The problem — Scan the records below and copy every line that contains the string "right".

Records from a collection

══════

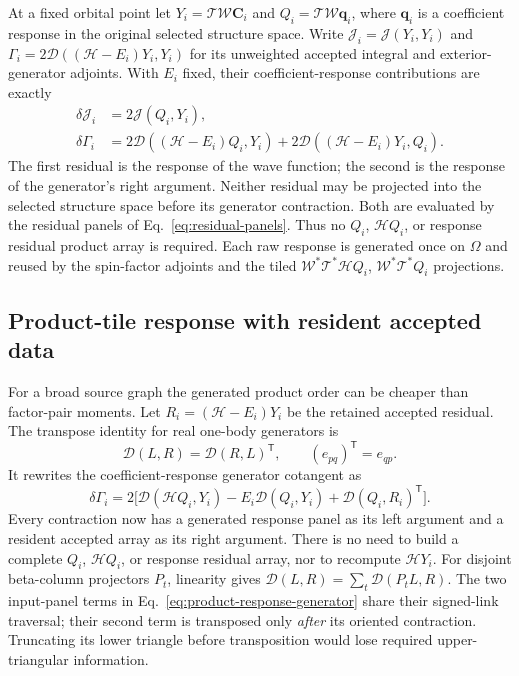 \documentclass[11pt,a4paper]{article}
\newcommand{\Tr}{^{\mathsf T}}
\newcommand{\Wa}{\mathcal W}
\newcommand{\Ta}{\mathcal T}
\newcommand{\Ha}{\mathcal H}
\renewcommand{\vv}[1]{\mathbf{#1}}
\begin{document}
At a fixed orbital point let $Y_i=\Ta\Wa\vv C_i$ and
$Q_i=\Ta\Wa\vv q_i$, where $\vv q_i$ is a coefficient response in
the original selected structure space. Write
$\mathcal J_i=\mathcal J(Y_i,Y_i)$ and
$\Gamma_i=2\mathcal D((\Ha-E_i)Y_i,Y_i)$ for its unweighted accepted
integral and exterior-generator adjoints. With $E_i$ fixed, their
coefficient-response contributions are exactly
\begin{align}\label{eq:factor-structure-response}
 \delta\mathcal J_i&=2\mathcal J(Q_i,Y_i),\\
 \delta\Gamma_i&=2\mathcal D((\Ha-E_i)Q_i,Y_i)
                    +2\mathcal D((\Ha-E_i)Y_i,Q_i).
\end{align}
The first residual is the response of the wave function; the second is the
response of the generator's right argument. Neither residual may be
projected into the selected structure space before its generator contraction.
Both are evaluated by the residual panels of
Eq.~\eqref{eq:residual-panels}. Thus no $Q_i$, $\Ha Q_i$, or response
residual product array is required. Each raw response is generated once
on $\Omega$ and reused by the spin-factor adjoints and the tiled
$\Wa^*\Ta^*\Ha Q_i$, $\Wa^*\Ta^*Q_i$ projections.

\subsection{Product-tile response with resident accepted data}

For a broad source graph the generated product order can be cheaper than
factor-pair moments. Let $R_i=(\Ha-E_i)Y_i$ be the retained accepted residual.
The transpose identity for real one-body generators is
\begin{equation}
 \mathcal D(L,R)=\mathcal D(R,L)\Tr,
 \qquad (e_{pq})\Tr=e_{qp}.
\end{equation}
It rewrites the coefficient-response generator cotangent as
\begin{equation}
 \delta\Gamma_i=2\bigl[
   \mathcal D(\Ha Q_i,Y_i)-E_i\mathcal D(Q_i,Y_i)
   +\mathcal D(Q_i,R_i)\Tr\bigr].
 \label{eq:product-response-generator}
\end{equation}
Every contraction now has a generated response panel as its left argument
and a resident accepted array as its right argument. There is no need to
build a complete $Q_i$, $\Ha Q_i$, or response residual array, nor to
recompute $\Ha Y_i$. For disjoint beta-column projectors $P_t$, linearity
gives $\mathcal D(L,R)=\sum_t\mathcal D(P_tL,R)$. The two input-panel
terms in Eq.~\eqref{eq:product-response-generator} share their signed-link
traversal; their second term is transposed only \emph{after} its oriented
contraction. Truncating its lower triangle before transposition would lose
required upper-triangular information.
\end{document}
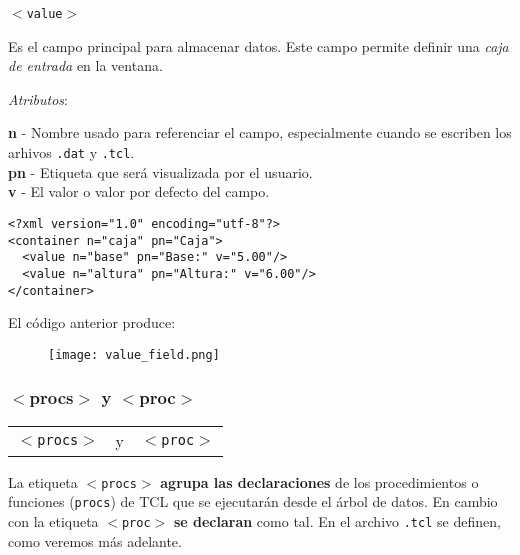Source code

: \documentclass[10pt, a4paper, twocolumn]{article} %
\begin{document}
\vspace{0.20cm}
\begin{center}
	\texttt{$<$value$>$}
\end{center}
\vspace{0.20cm}

Es el campo principal para almacenar datos. Este campo permite definir una \textit{caja de entrada} en la ventana.

\vspace{0.15cm}
\textit{Atributos}:

\vspace{0.15cm}
	\textbf{n} - Nombre usado para referenciar el campo, especialmente cuando se escriben los arhivos \texttt{.dat} y \texttt{.tcl}.\\
	\textbf{pn} - Etiqueta que será visualizada por el usuario.\\
	\textbf{v} - El valor o valor por defecto del campo.\\
\vspace{0.15cm}

\lstset{language=XML} 
\begin{lstlisting}
<?xml version="1.0" encoding="utf-8"?>
<container n="caja" pn="Caja">
  <value n="base" pn="Base:" v="5.00"/>
  <value n="altura" pn="Altura:" v="6.00"/>
</container>
\end{lstlisting}


El código anterior produce:

\begin{figure}[hbtp!]
	\centering
	\texttt{[image: value\_field.png]}
\end{figure}

\subsubsection{$<$procs$>$ y $<$proc$>$ }

\vspace{0.20cm}
\begin{center}
	\begin{tabular}{rcl}
		\texttt{$<$procs$>$} &y&\texttt{$<$proc$>$}\\
	\end{tabular}
\end{center}
\vspace{0.20cm}

La etiqueta \texttt{$<$procs$>$} \textbf{agrupa las declaraciones} de los procedimientos o funciones (\texttt{procs}) de TCL que se ejecutarán desde el árbol de datos. En cambio con la etiqueta \texttt{$<$proc$>$} \textbf{se declaran} como tal. En el archivo \texttt{.tcl} se definen, como veremos más adelante.
\end{document}
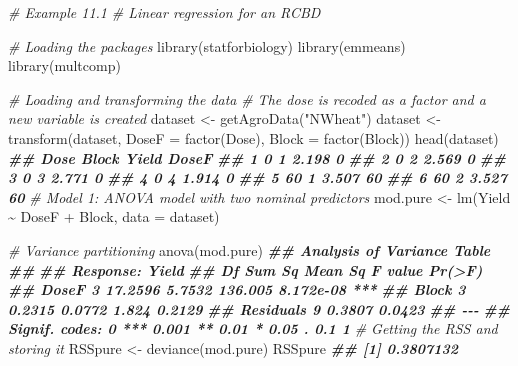 \documentclass[
  12pt,
]{book}
\newenvironment{Shaded}{\begin{snugshade}}{\end{snugshade}}
\newcommand{\AttributeTok}[1]{\textcolor[rgb]{0.77,0.63,0.00}{#1}}
\newcommand{\CommentTok}[1]{\textcolor[rgb]{0.56,0.35,0.01}{\textit{#1}}}
\newcommand{\DocumentationTok}[1]{\textcolor[rgb]{0.56,0.35,0.01}{\textbf{\textit{#1}}}}
\newcommand{\FunctionTok}[1]{\textcolor[rgb]{0.00,0.00,0.00}{#1}}
\newcommand{\NormalTok}[1]{#1}
\newcommand{\OtherTok}[1]{\textcolor[rgb]{0.56,0.35,0.01}{#1}}
\newcommand{\SpecialCharTok}[1]{\textcolor[rgb]{0.00,0.00,0.00}{#1}}
\newcommand{\StringTok}[1]{\textcolor[rgb]{0.31,0.60,0.02}{#1}}
\begin{document}
\begin{Shaded}
\begin{Highlighting}[]
\CommentTok{\# Example 11.1}
\CommentTok{\# Linear regression for an RCBD}

\CommentTok{\# Loading the packages}
\FunctionTok{library}\NormalTok{(statforbiology)}
\FunctionTok{library}\NormalTok{(emmeans)}
\FunctionTok{library}\NormalTok{(multcomp)}

\CommentTok{\# Loading and transforming the data}
\CommentTok{\# The dose is recoded as a factor and a new variable is created }
\NormalTok{dataset }\OtherTok{\textless{}{-}} \FunctionTok{getAgroData}\NormalTok{(}\StringTok{"NWheat"}\NormalTok{)}
\NormalTok{dataset }\OtherTok{\textless{}{-}} \FunctionTok{transform}\NormalTok{(dataset, }\AttributeTok{DoseF =} \FunctionTok{factor}\NormalTok{(Dose),}
                     \AttributeTok{Block =} \FunctionTok{factor}\NormalTok{(Block))}
\FunctionTok{head}\NormalTok{(dataset)}
\DocumentationTok{\#\#   Dose Block Yield DoseF}
\DocumentationTok{\#\# 1    0     1 2.198     0}
\DocumentationTok{\#\# 2    0     2 2.569     0}
\DocumentationTok{\#\# 3    0     3 2.771     0}
\DocumentationTok{\#\# 4    0     4 1.914     0}
\DocumentationTok{\#\# 5   60     1 3.507    60}
\DocumentationTok{\#\# 6   60     2 3.527    60}
\CommentTok{\# Model 1: ANOVA model with two nominal predictors}
\NormalTok{mod.pure }\OtherTok{\textless{}{-}} \FunctionTok{lm}\NormalTok{(Yield }\SpecialCharTok{\textasciitilde{}}\NormalTok{ DoseF }\SpecialCharTok{+}\NormalTok{ Block, }\AttributeTok{data =}\NormalTok{ dataset)}

\CommentTok{\# Variance partitioning}
\FunctionTok{anova}\NormalTok{(mod.pure)}
\DocumentationTok{\#\# Analysis of Variance Table}
\DocumentationTok{\#\# }
\DocumentationTok{\#\# Response: Yield}
\DocumentationTok{\#\#           Df  Sum Sq Mean Sq F value    Pr(\textgreater{}F)    }
\DocumentationTok{\#\# DoseF      3 17.2596  5.7532 136.005 8.172e{-}08 ***}
\DocumentationTok{\#\# Block      3  0.2315  0.0772   1.824    0.2129    }
\DocumentationTok{\#\# Residuals  9  0.3807  0.0423                      }
\DocumentationTok{\#\# {-}{-}{-}}
\DocumentationTok{\#\# Signif. codes:  0 \textquotesingle{}***\textquotesingle{} 0.001 \textquotesingle{}**\textquotesingle{} 0.01 \textquotesingle{}*\textquotesingle{} 0.05 \textquotesingle{}.\textquotesingle{} 0.1 \textquotesingle{} \textquotesingle{} 1}
\CommentTok{\# Getting the RSS and storing it}
\NormalTok{RSSpure }\OtherTok{\textless{}{-}} \FunctionTok{deviance}\NormalTok{(mod.pure)}
\NormalTok{RSSpure}
\DocumentationTok{\#\# [1] 0.3807132}
\end{Highlighting}
\end{Shaded}
\end{document}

══════

Task response —
response of the generator's right argument. Neither residual may be
and a resident accepted array as its right argument. There is no need to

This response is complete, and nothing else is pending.